-- Opening Marker --
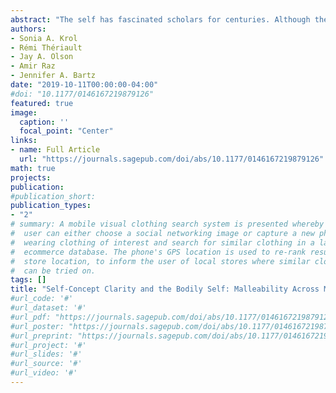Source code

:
 ```yaml
---
abstract: "The self has fascinated scholars for centuries. Although theory suggests that the self-concept (cognitive self-understanding) and bodily self (pre-reflective awareness of one’s body) are related, little work has examined this notion. To this end, in Study 1, participants reported on self-concept clarity (SCC) and completed the rubber hand illusion (RHI), a paradigm in which synchronous (vs. asynchronous) stimulation between a prosthetic hand and one’s own hand leads one to “embody” the prosthetic hand. Whereas participants were equally susceptible to the RHI during synchronous stroking, low-SCC individuals were more vulnerable to the illusion during asynchronous stroking, when the effect is unwarranted. Conceptually replicating and extending this finding, in Study 2, low-SCC individuals were more susceptible to the body-swap illusion—the impression that another person’s body is one’s own. These findings suggest that a clear sense of self implies clarity and stability of both the self-concept and the bodily self."
authors:
- Sonia A. Krol
- Rémi Thériault
- Jay A. Olson
- Amir Raz
- Jennifer A. Bartz
date: "2019-10-11T00:00:00-04:00"
#doi: "10.1177/0146167219879126"
featured: true
image:
  caption: ''
  focal_point: "Center"
links: 
- name: Full Article
  url: "https://journals.sagepub.com/doi/abs/10.1177/0146167219879126"
math: true
projects:
publication: 
#publication_short: 
publication_types:
- "2"
# summary: A mobile visual clothing search system is presented whereby a smart phone
#  user can either choose a social networking image or capture a new photo of a person
#  wearing clothing of interest and search for similar clothing in a large cloud-based
#  ecommerce database. The phone's GPS location is used to re-rank results by retail
#  store location, to inform the user of local stores where similar clothing items
#  can be tried on.
tags: []
title: "Self-Concept Clarity and the Bodily Self: Malleability Across Modalities"
#url_code: '#'
#url_dataset: '#'
#url_pdf: "https://journals.sagepub.com/doi/abs/10.1177/0146167219879126"
#url_poster: "https://journals.sagepub.com/doi/abs/10.1177/0146167219879126"
#url_preprint: "https://journals.sagepub.com/doi/abs/10.1177/0146167219879126"
#url_project: '#'
#url_slides: '#'
#url_source: '#'
#url_video: '#'
---
```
-- Closing Marker --
WHAT THIS TASK INVOLVES => Where a picture appears, skip it; repeat everything else in the data exactly.

REPLY TO THE TASK =>
Source code

:
 ```yaml
---
abstract: "The self has fascinated scholars for centuries. Although theory suggests that the self-concept (cognitive self-understanding) and bodily self (pre-reflective awareness of one’s body) are related, little work has examined this notion. To this end, in Study 1, participants reported on self-concept clarity (SCC) and completed the rubber hand illusion (RHI), a paradigm in which synchronous (vs. asynchronous) stimulation between a prosthetic hand and one’s own hand leads one to “embody” the prosthetic hand. Whereas participants were equally susceptible to the RHI during synchronous stroking, low-SCC individuals were more vulnerable to the illusion during asynchronous stroking, when the effect is unwarranted. Conceptually replicating and extending this finding, in Study 2, low-SCC individuals were more susceptible to the body-swap illusion—the impression that another person’s body is one’s own. These findings suggest that a clear sense of self implies clarity and stability of both the self-concept and the bodily self."
authors:
- Sonia A. Krol
- Rémi Thériault
- Jay A. Olson
- Amir Raz
- Jennifer A. Bartz
date: "2019-10-11T00:00:00-04:00"
#doi: "10.1177/0146167219879126"
featured: true
image:
  caption: ''
  focal_point: "Center"
links: 
- name: Full Article
  url: "https://journals.sagepub.com/doi/abs/10.1177/0146167219879126"
math: true
projects:
publication: 
#publication_short: 
publication_types:
- "2"
# summary: A mobile visual clothing search system is presented whereby a smart phone
#  user can either choose a social networking image or capture a new photo of a person
#  wearing clothing of interest and search for similar clothing in a large cloud-based
#  ecommerce database. The phone's GPS location is used to re-rank results by retail
#  store location, to inform the user of local stores where similar clothing items
#  can be tried on.
tags: []
title: "Self-Concept Clarity and the Bodily Self: Malleability Across Modalities"
#url_code: '#'
#url_dataset: '#'
#url_pdf: "https://journals.sagepub.com/doi/abs/10.1177/0146167219879126"
#url_poster: "https://journals.sagepub.com/doi/abs/10.1177/0146167219879126"
#url_preprint: "https://journals.sagepub.com/doi/abs/10.1177/0146167219879126"
#url_project: '#'
#url_slides: '#'
#url_source: '#'
#url_video: '#'
---
```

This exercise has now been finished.